Please start any new threads on our new site at https://forums.sqlteam.com. We've got lots of great SQL Server experts to answer whatever question you can come up with.

 All Forums
 SQL Server 2000 Forums
 Transact-SQL (2000)
 Random Row Select and hotornot.com

Author  Topic 

wgpubs
Yak Posting Veteran

67 Posts

Posted - 2003-07-10 : 19:01:41
I'm trying to reproduce something similar to the random picture functionality seen on sites like hotornot.com, amihot.com, etc.... I've reviewed just about every article on this site (I think) regarding various techniques to fetch a random single record BUT I have yet to fine one that performs well with a large table and various criteria specified in the 'where' clause.

Here is the scenario:

1. I've created a simple table consisting of photo specific info (photoid, gender, category, etc...)
2. I've artificially created over 1 million records.
3. I need to be able to fetch a random record based on gender and/or category

What is the best, most efficient way to make that happen??? Any ideas on solving this dilemna would be extremely appreciated.

thanks

tkizer
Almighty SQL Goddess

38200 Posts

Posted - 2003-07-10 : 19:05:43
Have you tried this out:

SELECT TOP 1 *
FROM Table1
WHERE Gender = 'M'
ORDER BY NEWID()

SELECT TOP 1 *
FROM Table1
WHERE Category = 'Sports'
ORDER BY NEWID()

Tara
Go to Top of Page

wgpubs
Yak Posting Veteran

67 Posts

Posted - 2003-07-10 : 19:13:12
yes I have ... while this technique works great for a relatively small table, it becomes unbareably slow as the size of the table increases.

Any other ideas?

thanks

quote:

Have you tried this out:

SELECT TOP 1 *
FROM Table1
WHERE Gender = 'M'
ORDER BY NEWID()

SELECT TOP 1 *
FROM Table1
WHERE Category = 'Sports'
ORDER BY NEWID()

Tara



Go to Top of Page

tkizer
Almighty SQL Goddess

38200 Posts

Posted - 2003-07-10 : 19:19:40
How about setting the rowcount value so that you get a sample of data then get a random record from that sample:

SET ROWCOUNT 10000

SELECT *
FROM Table1
WHERE Category = 'Sports'
ORDER BY NEWID()

SET ROWCOUNT 0


Change the ROWCOUNT value from 10000 to whatever size you want the sample to be. You should change rowcount back to 0 like in my example so that it doesn't affect other queries.

Tara
Go to Top of Page

wgpubs
Yak Posting Veteran

67 Posts

Posted - 2003-07-10 : 19:33:55
actually the performance is worse using this code :(


quote:

How about setting the rowcount value so that you get a sample of data then get a random record from that sample:

SET ROWCOUNT 10000

SELECT *
FROM Table1
WHERE Category = 'Sports'
ORDER BY NEWID()

SET ROWCOUNT 0


Change the ROWCOUNT value from 10000 to whatever size you want the sample to be. You should change rowcount back to 0 like in my example so that it doesn't affect other queries.

Tara



Go to Top of Page

tkizer
Almighty SQL Goddess

38200 Posts

Posted - 2003-07-10 : 19:45:15
Well the performance should have been better. Do you have an index on the column in your WHERE clause?

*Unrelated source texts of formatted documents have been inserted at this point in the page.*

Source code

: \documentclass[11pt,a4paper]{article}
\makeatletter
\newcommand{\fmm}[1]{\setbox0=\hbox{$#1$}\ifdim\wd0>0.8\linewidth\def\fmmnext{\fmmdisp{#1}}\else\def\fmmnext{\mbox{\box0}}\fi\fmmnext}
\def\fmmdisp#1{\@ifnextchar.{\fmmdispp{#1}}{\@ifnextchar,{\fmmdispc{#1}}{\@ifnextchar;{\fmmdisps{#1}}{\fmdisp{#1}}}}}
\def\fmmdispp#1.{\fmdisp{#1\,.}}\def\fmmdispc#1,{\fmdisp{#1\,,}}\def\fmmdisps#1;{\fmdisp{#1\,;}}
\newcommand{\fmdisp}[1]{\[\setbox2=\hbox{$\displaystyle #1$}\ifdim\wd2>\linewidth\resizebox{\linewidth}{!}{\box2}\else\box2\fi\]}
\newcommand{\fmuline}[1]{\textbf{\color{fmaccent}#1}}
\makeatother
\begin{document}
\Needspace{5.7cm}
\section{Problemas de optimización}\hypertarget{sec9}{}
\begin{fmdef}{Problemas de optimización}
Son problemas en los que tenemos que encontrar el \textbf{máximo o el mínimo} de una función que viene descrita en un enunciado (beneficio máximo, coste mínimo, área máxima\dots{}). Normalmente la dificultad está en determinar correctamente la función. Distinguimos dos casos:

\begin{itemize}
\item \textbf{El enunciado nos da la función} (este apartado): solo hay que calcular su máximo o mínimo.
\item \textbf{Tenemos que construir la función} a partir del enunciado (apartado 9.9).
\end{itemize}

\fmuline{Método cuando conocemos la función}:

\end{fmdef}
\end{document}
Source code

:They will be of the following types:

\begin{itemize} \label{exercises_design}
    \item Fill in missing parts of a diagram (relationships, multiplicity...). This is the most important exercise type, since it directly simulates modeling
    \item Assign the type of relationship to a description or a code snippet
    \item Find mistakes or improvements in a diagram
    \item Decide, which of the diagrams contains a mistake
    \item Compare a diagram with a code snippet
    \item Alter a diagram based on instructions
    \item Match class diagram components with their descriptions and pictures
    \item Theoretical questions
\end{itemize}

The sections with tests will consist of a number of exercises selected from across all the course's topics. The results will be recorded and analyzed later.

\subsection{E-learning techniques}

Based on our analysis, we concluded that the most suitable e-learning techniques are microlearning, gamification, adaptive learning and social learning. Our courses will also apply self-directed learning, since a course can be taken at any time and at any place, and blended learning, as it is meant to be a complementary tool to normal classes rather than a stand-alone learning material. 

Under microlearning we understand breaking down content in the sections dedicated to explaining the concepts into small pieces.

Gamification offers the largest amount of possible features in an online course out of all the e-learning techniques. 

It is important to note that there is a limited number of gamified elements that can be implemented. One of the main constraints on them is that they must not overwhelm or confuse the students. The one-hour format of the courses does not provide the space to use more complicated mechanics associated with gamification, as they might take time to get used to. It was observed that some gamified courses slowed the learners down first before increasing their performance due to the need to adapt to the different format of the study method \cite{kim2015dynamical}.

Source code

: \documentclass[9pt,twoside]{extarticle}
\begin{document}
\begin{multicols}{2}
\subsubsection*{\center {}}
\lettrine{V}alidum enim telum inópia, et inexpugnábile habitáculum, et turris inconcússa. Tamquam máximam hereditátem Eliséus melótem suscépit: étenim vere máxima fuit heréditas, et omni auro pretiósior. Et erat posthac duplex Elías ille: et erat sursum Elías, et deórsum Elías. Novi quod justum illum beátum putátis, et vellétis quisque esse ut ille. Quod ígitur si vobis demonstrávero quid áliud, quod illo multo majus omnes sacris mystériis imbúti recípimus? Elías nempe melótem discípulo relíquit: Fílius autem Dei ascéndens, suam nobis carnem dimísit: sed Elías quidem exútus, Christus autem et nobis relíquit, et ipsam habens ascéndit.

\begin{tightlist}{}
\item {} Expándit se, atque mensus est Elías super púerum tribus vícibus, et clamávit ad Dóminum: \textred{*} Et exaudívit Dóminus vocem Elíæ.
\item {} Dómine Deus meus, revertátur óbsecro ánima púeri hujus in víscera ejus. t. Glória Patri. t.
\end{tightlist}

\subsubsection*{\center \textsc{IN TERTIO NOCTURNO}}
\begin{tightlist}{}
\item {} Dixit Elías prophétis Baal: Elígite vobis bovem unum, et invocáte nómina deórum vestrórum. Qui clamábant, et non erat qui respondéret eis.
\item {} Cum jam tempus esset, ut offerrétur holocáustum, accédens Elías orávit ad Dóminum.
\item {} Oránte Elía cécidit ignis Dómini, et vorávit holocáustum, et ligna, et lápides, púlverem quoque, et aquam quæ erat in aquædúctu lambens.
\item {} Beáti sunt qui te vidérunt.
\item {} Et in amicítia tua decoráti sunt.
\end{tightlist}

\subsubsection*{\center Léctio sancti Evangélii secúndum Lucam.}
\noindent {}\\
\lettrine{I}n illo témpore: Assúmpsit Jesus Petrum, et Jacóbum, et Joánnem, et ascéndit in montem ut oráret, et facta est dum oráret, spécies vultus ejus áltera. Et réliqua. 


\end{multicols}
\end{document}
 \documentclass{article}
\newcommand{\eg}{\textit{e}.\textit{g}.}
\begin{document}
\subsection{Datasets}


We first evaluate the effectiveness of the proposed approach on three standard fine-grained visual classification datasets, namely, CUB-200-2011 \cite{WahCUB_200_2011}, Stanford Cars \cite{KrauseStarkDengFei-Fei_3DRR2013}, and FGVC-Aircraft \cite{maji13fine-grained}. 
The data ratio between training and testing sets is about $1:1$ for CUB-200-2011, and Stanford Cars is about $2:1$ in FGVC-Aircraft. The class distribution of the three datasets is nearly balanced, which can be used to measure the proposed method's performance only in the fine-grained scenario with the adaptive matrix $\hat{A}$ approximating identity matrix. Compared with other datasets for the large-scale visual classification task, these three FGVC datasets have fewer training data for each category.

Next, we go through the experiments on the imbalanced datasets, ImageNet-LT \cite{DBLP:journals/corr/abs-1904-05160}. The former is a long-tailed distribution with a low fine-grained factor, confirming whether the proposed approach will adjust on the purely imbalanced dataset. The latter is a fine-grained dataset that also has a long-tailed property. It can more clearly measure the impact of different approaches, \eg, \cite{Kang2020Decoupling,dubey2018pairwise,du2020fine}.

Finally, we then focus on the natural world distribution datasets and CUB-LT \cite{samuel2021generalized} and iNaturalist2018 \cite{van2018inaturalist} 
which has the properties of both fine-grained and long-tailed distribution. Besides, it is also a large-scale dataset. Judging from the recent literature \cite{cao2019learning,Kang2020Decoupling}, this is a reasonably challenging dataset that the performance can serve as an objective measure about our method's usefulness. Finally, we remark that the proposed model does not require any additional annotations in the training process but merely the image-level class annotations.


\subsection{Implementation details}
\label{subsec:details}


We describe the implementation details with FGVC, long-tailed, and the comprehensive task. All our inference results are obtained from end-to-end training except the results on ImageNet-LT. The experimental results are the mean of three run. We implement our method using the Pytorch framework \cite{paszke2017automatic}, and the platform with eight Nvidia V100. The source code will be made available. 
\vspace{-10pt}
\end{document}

Anyway, have you tried this:
[url]http://www.aspfaqs.com/aspfaqs/ShowFAQ.asp?FAQID=173[/url]

If you have tried it, then let us know what you have tried so we don't keep asking if you have tried something.

Tara
Go to Top of Page

wgpubs
Yak Posting Veteran

67 Posts

Posted - 2003-07-10 : 21:12:39
unfortunately the technique described in the article requires a contiguous set of id values ... which would not work in my case since the where clause does not return a contigous set of id values.

In terms of what I have tried ... basically I've gone thru and tried just about every technique described in the various articles on random selection in this site. The one that works the best so far is described on http://www.sqlteam.com/item.asp?ItemID=576. The query essentially looks like this:

SELECT ID, yada
FROM Foo
WHERE ID = (SELECT CAST((rand() * @RowCount) as int) + 1)

The problem: this too requires a contiguous set of IDs. If I can find a way to use almost the identical query WITHOUT having to rely on a sequential set of IDs .... that seems to me to be ideal.

Any other ideas? Appreciate the help ... thanks!

quote:

Well the performance should have been better. Do you have an index on the column in your WHERE clause?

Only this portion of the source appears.